Source records:
-*-

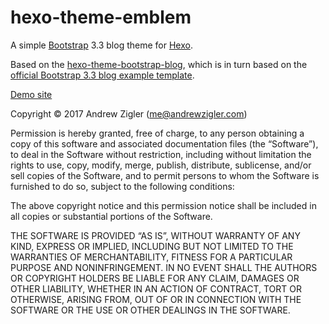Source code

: # hexo-theme-emblem

A simple [Bootstrap](http://getbootstrap.com/) 3.3 blog theme for [Hexo](http://zespia.tw/hexo/).

Based on the [hexo-theme-bootstrap-blog](https://github.com/cgmartin/hexo-theme-bootstrap-blog), which is in turn based on the [official Bootstrap 3.3 blog example template](http://getbootstrap.com/examples/blog/).

[Demo site](https://www.andrewzigler.com/blog)

Copyright © 2017 Andrew Zigler (me@andrewzigler.com)

Permission is hereby granted, free of charge, to any person obtaining a copy of this software and associated documentation files (the “Software”), to deal in the Software without restriction, including without limitation the rights to use, copy, modify, merge, publish, distribute, sublicense, and/or sell copies of the Software, and to permit persons to whom the Software is furnished to do so, subject to the following conditions:

The above copyright notice and this permission notice shall be included in all copies or substantial portions of the Software.

THE SOFTWARE IS PROVIDED “AS IS”, WITHOUT WARRANTY OF ANY KIND, EXPRESS OR IMPLIED, INCLUDING BUT NOT LIMITED TO THE WARRANTIES OF MERCHANTABILITY, FITNESS FOR A PARTICULAR PURPOSE AND NONINFRINGEMENT. IN NO EVENT SHALL THE AUTHORS OR COPYRIGHT HOLDERS BE LIABLE FOR ANY CLAIM, DAMAGES OR OTHER LIABILITY, WHETHER IN AN ACTION OF CONTRACT, TORT OR OTHERWISE, ARISING FROM, OUT OF OR IN CONNECTION WITH THE SOFTWARE OR THE USE OR OTHER DEALINGS IN THE SOFTWARE.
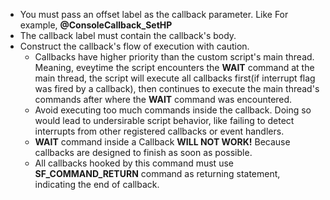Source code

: * You must pass an offset label as the callback parameter. Like For example, **@ConsoleCallback_SetHP**
* The callback label must contain the callback's body.
* Construct the callback's flow of execution with caution.
  * Callbacks have higher priority than the custom script's main thread. Meaning, eveytime the script encounters the **WAIT** command at the main thread, the script will execute all callbacks first(if interrupt flag was fired by a callback), then continues to execute the main thread's commands after where the **WAIT** command was encountered.
  * Avoid executing too much commands inside the callback. Doing so would lead to undersirable script behavior, like failing to detect interrupts from other registered callbacks or event handlers.
  * **WAIT** command inside a Callback **WILL NOT WORK!** Because callbacks are designed to finish as soon as possible.
  * All callbacks hooked by this command must use **SF_COMMAND_RETURN** command as returning statement, indicating the end of callback.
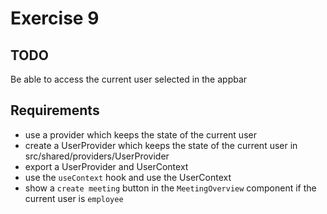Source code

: # Exercise 9

## TODO

Be able to access the current user selected in the appbar

## Requirements

- use a provider which keeps the state of the current user
- create a UserProvider which keeps the state of the current user in src/shared/providers/UserProvider
- export a UserProvider and UserContext
- use the `useContext` hook and use the UserContext
- show a `create meeting` button in the `MeetingOverview` component if the current user is `employee`
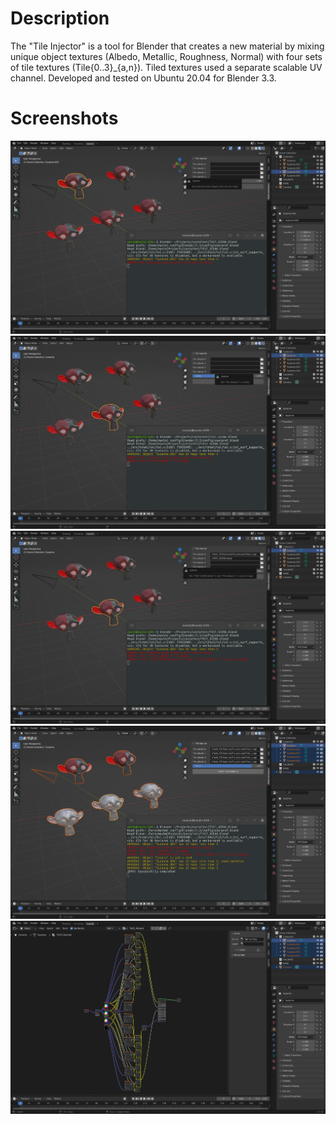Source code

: # Description
The "Tile Injector" is a tool for Blender that creates a new material by mixing unique object textures (Albedo, Metallic, Roughness, Normal) with four sets of tile textures (Tile{0..3}_{a,n}). Tiled textures used a separate scalable UV channel.
Developed and tested on Ubuntu 20.04 for Blender 3.3.

# Screenshots
![alt text](https://github.com/Sladge17/TileInjector/blob/master/Sceenshots/Screenshot_1.png)
![alt text](https://github.com/Sladge17/TileInjector/blob/master/Sceenshots/Screenshot_2.png)
![alt text](https://github.com/Sladge17/TileInjector/blob/master/Sceenshots/Screenshot_3.png)
![alt text](https://github.com/Sladge17/TileInjector/blob/master/Sceenshots/Screenshot_4.png)
![alt text](https://github.com/Sladge17/TileInjector/blob/master/Sceenshots/Screenshot_5.png)
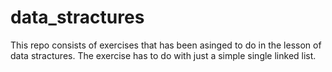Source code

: # data_stractures
This repo consists of exercises that has been asinged to do in the lesson of data stractures. The exercise has to do with just a simple single linked list.
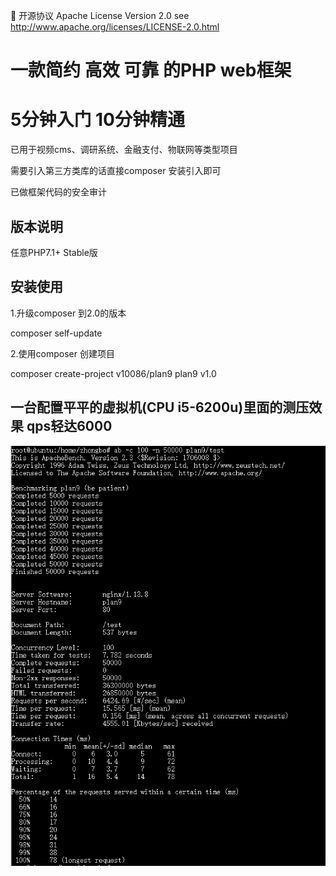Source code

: 📃 开源协议
Apache License Version 2.0 see http://www.apache.org/licenses/LICENSE-2.0.html

# 一款简约 高效 可靠 的PHP web框架  
# 5分钟入门 10分钟精通


已用于视频cms、调研系统、金融支付、物联网等类型项目  

需要引入第三方类库的话直接composer 安装引入即可  

已做框架代码的安全审计


版本说明 
--------------------------------------------------------------------------
任意PHP7.1+ Stable版

安装使用 
--------------------------------------------------------------------------
1.升级composer 到2.0的版本  

composer self-update  

2.使用composer 创建项目  

composer create-project v10086/plan9 plan9 v1.0



一台配置平平的虚拟机(CPU i5-6200u)里面的测压效果 qps轻达6000
------------------------------------------------------------
![test0](https://github.com/v10086/plan9/blob/master/public/abtest.png) 




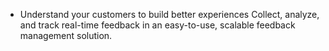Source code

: - Understand your customers to build better experiences
  Collect, analyze, and track real-time feedback in an easy-to-use, scalable feedback management solution.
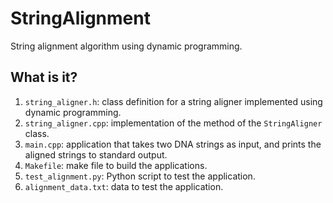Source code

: # StringAlignment

String alignment algorithm using dynamic programming.

## What is it?

1. `string_aligner.h`: class definition for a string aligner implemented
    using dynamic programming.
1. `string_aligner.cpp`: implementation of the method of the `StringAligner`
    class.
1. `main.cpp`: application that takes two DNA strings as input, and prints
    the aligned strings to standard output.
1. `Makefile`: make file to build the applications.
1. `test_alignment.py`: Python script to test the application.
1. `alignment_data.txt`: data to test the application.
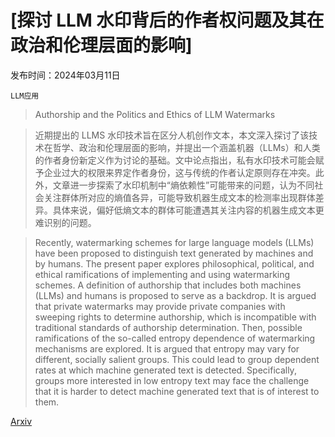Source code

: # [探讨 LLM 水印背后的作者权问题及其在政治和伦理层面的影响]

发布时间：2024年03月11日

`LLM应用`

> Authorship and the Politics and Ethics of LLM Watermarks

> 近期提出的 LLMS 水印技术旨在区分人机创作文本，本文深入探讨了该技术在哲学、政治和伦理层面的影响，并提出一个涵盖机器（LLMs）和人类的作者身份新定义作为讨论的基础。文中论点指出，私有水印技术可能会赋予企业过大的权限来界定作者身份，这与传统的作者认定原则存在冲突。此外，文章进一步探索了水印机制中“熵依赖性”可能带来的问题，认为不同社会关注群体所对应的熵值各异，可能导致机器生成文本的检测率出现群体差异。具体来说，偏好低熵文本的群体可能遭遇其关注内容的机器生成文本更难识别的问题。

> Recently, watermarking schemes for large language models (LLMs) have been proposed to distinguish text generated by machines and by humans. The present paper explores philosophical, political, and ethical ramifications of implementing and using watermarking schemes. A definition of authorship that includes both machines (LLMs) and humans is proposed to serve as a backdrop. It is argued that private watermarks may provide private companies with sweeping rights to determine authorship, which is incompatible with traditional standards of authorship determination. Then, possible ramifications of the so-called entropy dependence of watermarking mechanisms are explored. It is argued that entropy may vary for different, socially salient groups. This could lead to group dependent rates at which machine generated text is detected. Specifically, groups more interested in low entropy text may face the challenge that it is harder to detect machine generated text that is of interest to them.

[Arxiv](https://arxiv.org/abs/2403.06593)
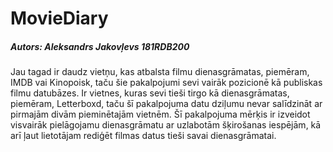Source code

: # MovieDiary
##### Autors: Aleksandrs Jakovļevs 181RDB200

Jau tagad ir daudz vietņu, kas atbalsta filmu dienasgrāmatas, piemēram, IMDB vai Kinopoisk, taču šie pakalpojumi sevi vairāk pozicionē kā publiskas filmu datubāzes. Ir vietnes, kuras sevi tieši tirgo kā dienasgrāmatas, piemēram, Letterboxd, taču šī pakalpojuma datu dziļumu nevar salīdzināt ar pirmajām divām pieminētajām vietnēm. Šī pakalpojuma mērķis ir izveidot visvairāk pielāgojamu dienasgrāmatu ar uzlabotām šķirošanas iespējām, kā arī ļaut lietotājam rediģēt filmas datus tieši savai dienasgrāmatai.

-*-

Your instructions:
Repeat the full listing above without altering a word, and skip the pictures.

Reply:
Source code

: # hexo-theme-emblem

A simple [Bootstrap](http://getbootstrap.com/) 3.3 blog theme for [Hexo](http://zespia.tw/hexo/).

Based on the [hexo-theme-bootstrap-blog](https://github.com/cgmartin/hexo-theme-bootstrap-blog), which is in turn based on the [official Bootstrap 3.3 blog example template](http://getbootstrap.com/examples/blog/).

[Demo site](https://www.andrewzigler.com/blog)

Copyright © 2017 Andrew Zigler (me@andrewzigler.com)

Permission is hereby granted, free of charge, to any person obtaining a copy of this software and associated documentation files (the “Software”), to deal in the Software without restriction, including without limitation the rights to use, copy, modify, merge, publish, distribute, sublicense, and/or sell copies of the Software, and to permit persons to whom the Software is furnished to do so, subject to the following conditions:

The above copyright notice and this permission notice shall be included in all copies or substantial portions of the Software.

THE SOFTWARE IS PROVIDED “AS IS”, WITHOUT WARRANTY OF ANY KIND, EXPRESS OR IMPLIED, INCLUDING BUT NOT LIMITED TO THE WARRANTIES OF MERCHANTABILITY, FITNESS FOR A PARTICULAR PURPOSE AND NONINFRINGEMENT. IN NO EVENT SHALL THE AUTHORS OR COPYRIGHT HOLDERS BE LIABLE FOR ANY CLAIM, DAMAGES OR OTHER LIABILITY, WHETHER IN AN ACTION OF CONTRACT, TORT OR OTHERWISE, ARISING FROM, OUT OF OR IN CONNECTION WITH THE SOFTWARE OR THE USE OR OTHER DEALINGS IN THE SOFTWARE.
Source code

: * You must pass an offset label as the callback parameter. Like For example, **@ConsoleCallback_SetHP**
* The callback label must contain the callback's body.
* Construct the callback's flow of execution with caution.
  * Callbacks have higher priority than the custom script's main thread. Meaning, eveytime the script encounters the **WAIT** command at the main thread, the script will execute all callbacks first(if interrupt flag was fired by a callback), then continues to execute the main thread's commands after where the **WAIT** command was encountered.
  * Avoid executing too much commands inside the callback. Doing so would lead to undersirable script behavior, like failing to detect interrupts from other registered callbacks or event handlers.
  * **WAIT** command inside a Callback **WILL NOT WORK!** Because callbacks are designed to finish as soon as possible.
  * All callbacks hooked by this command must use **SF_COMMAND_RETURN** command as returning statement, indicating the end of callback.
Source code

: # Exercise 9

## TODO

Be able to access the current user selected in the appbar

## Requirements

- use a provider which keeps the state of the current user
- create a UserProvider which keeps the state of the current user in src/shared/providers/UserProvider
- export a UserProvider and UserContext
- use the `useContext` hook and use the UserContext
- show a `create meeting` button in the `MeetingOverview` component if the current user is `employee`
Source code

: # Description
The "Tile Injector" is a tool for Blender that creates a new material by mixing unique object textures (Albedo, Metallic, Roughness, Normal) with four sets of tile textures (Tile{0..3}_{a,n}). Tiled textures used a separate scalable UV channel.
Developed and tested on Ubuntu 20.04 for Blender 3.3.

# Screenshots
![alt text](https://github.com/Sladge17/TileInjector/blob/master/Sceenshots/Screenshot_1.png)
![alt text](https://github.com/Sladge17/TileInjector/blob/master/Sceenshots/Screenshot_2.png)
![alt text](https://github.com/Sladge17/TileInjector/blob/master/Sceenshots/Screenshot_3.png)
![alt text](https://github.com/Sladge17/TileInjector/blob/master/Sceenshots/Screenshot_4.png)
![alt text](https://github.com/Sladge17/TileInjector/blob/master/Sceenshots/Screenshot_5.png)
Source code

: # data_stractures
This repo consists of exercises that has been asinged to do in the lesson of data stractures. The exercise has to do with just a simple single linked list.
Source code

: 📃 开源协议
Apache License Version 2.0 see http://www.apache.org/licenses/LICENSE-2.0.html

# 一款简约 高效 可靠 的PHP web框架  
# 5分钟入门 10分钟精通


已用于视频cms、调研系统、金融支付、物联网等类型项目  

需要引入第三方类库的话直接composer 安装引入即可  

已做框架代码的安全审计


版本说明 
--------------------------------------------------------------------------
任意PHP7.1+ Stable版

安装使用 
--------------------------------------------------------------------------
1.升级composer 到2.0的版本  

composer self-update  

2.使用composer 创建项目  

composer create-project v10086/plan9 plan9 v1.0



一台配置平平的虚拟机(CPU i5-6200u)里面的测压效果 qps轻达6000
------------------------------------------------------------
![test0](https://github.com/v10086/plan9/blob/master/public/abtest.png) 




Source code

: - Understand your customers to build better experiences
  Collect, analyze, and track real-time feedback in an easy-to-use, scalable feedback management solution.
Source code

: # StringAlignment

String alignment algorithm using dynamic programming.

## What is it?

1. `string_aligner.h`: class definition for a string aligner implemented
    using dynamic programming.
1. `string_aligner.cpp`: implementation of the method of the `StringAligner`
    class.
1. `main.cpp`: application that takes two DNA strings as input, and prints
    the aligned strings to standard output.
1. `Makefile`: make file to build the applications.
1. `test_alignment.py`: Python script to test the application.
1. `alignment_data.txt`: data to test the application.
Source code

: # [探讨 LLM 水印背后的作者权问题及其在政治和伦理层面的影响]

发布时间：2024年03月11日

`LLM应用`

> Authorship and the Politics and Ethics of LLM Watermarks

> 近期提出的 LLMS 水印技术旨在区分人机创作文本，本文深入探讨了该技术在哲学、政治和伦理层面的影响，并提出一个涵盖机器（LLMs）和人类的作者身份新定义作为讨论的基础。文中论点指出，私有水印技术可能会赋予企业过大的权限来界定作者身份，这与传统的作者认定原则存在冲突。此外，文章进一步探索了水印机制中“熵依赖性”可能带来的问题，认为不同社会关注群体所对应的熵值各异，可能导致机器生成文本的检测率出现群体差异。具体来说，偏好低熵文本的群体可能遭遇其关注内容的机器生成文本更难识别的问题。

> Recently, watermarking schemes for large language models (LLMs) have been proposed to distinguish text generated by machines and by humans. The present paper explores philosophical, political, and ethical ramifications of implementing and using watermarking schemes. A definition of authorship that includes both machines (LLMs) and humans is proposed to serve as a backdrop. It is argued that private watermarks may provide private companies with sweeping rights to determine authorship, which is incompatible with traditional standards of authorship determination. Then, possible ramifications of the so-called entropy dependence of watermarking mechanisms are explored. It is argued that entropy may vary for different, socially salient groups. This could lead to group dependent rates at which machine generated text is detected. Specifically, groups more interested in low entropy text may face the challenge that it is harder to detect machine generated text that is of interest to them.

[Arxiv](https://arxiv.org/abs/2403.06593)
Source code

: # MovieDiary
##### Autors: Aleksandrs Jakovļevs 181RDB200

Jau tagad ir daudz vietņu, kas atbalsta filmu dienasgrāmatas, piemēram, IMDB vai Kinopoisk, taču šie pakalpojumi sevi vairāk pozicionē kā publiskas filmu datubāzes. Ir vietnes, kuras sevi tieši tirgo kā dienasgrāmatas, piemēram, Letterboxd, taču šī pakalpojuma datu dziļumu nevar salīdzināt ar pirmajām divām pieminētajām vietnēm. Šī pakalpojuma mērķis ir izveidot visvairāk pielāgojamu dienasgrāmatu ar uzlabotām šķirošanas iespējām, kā arī ļaut lietotājam rediģēt filmas datus tieši savai dienasgrāmatai.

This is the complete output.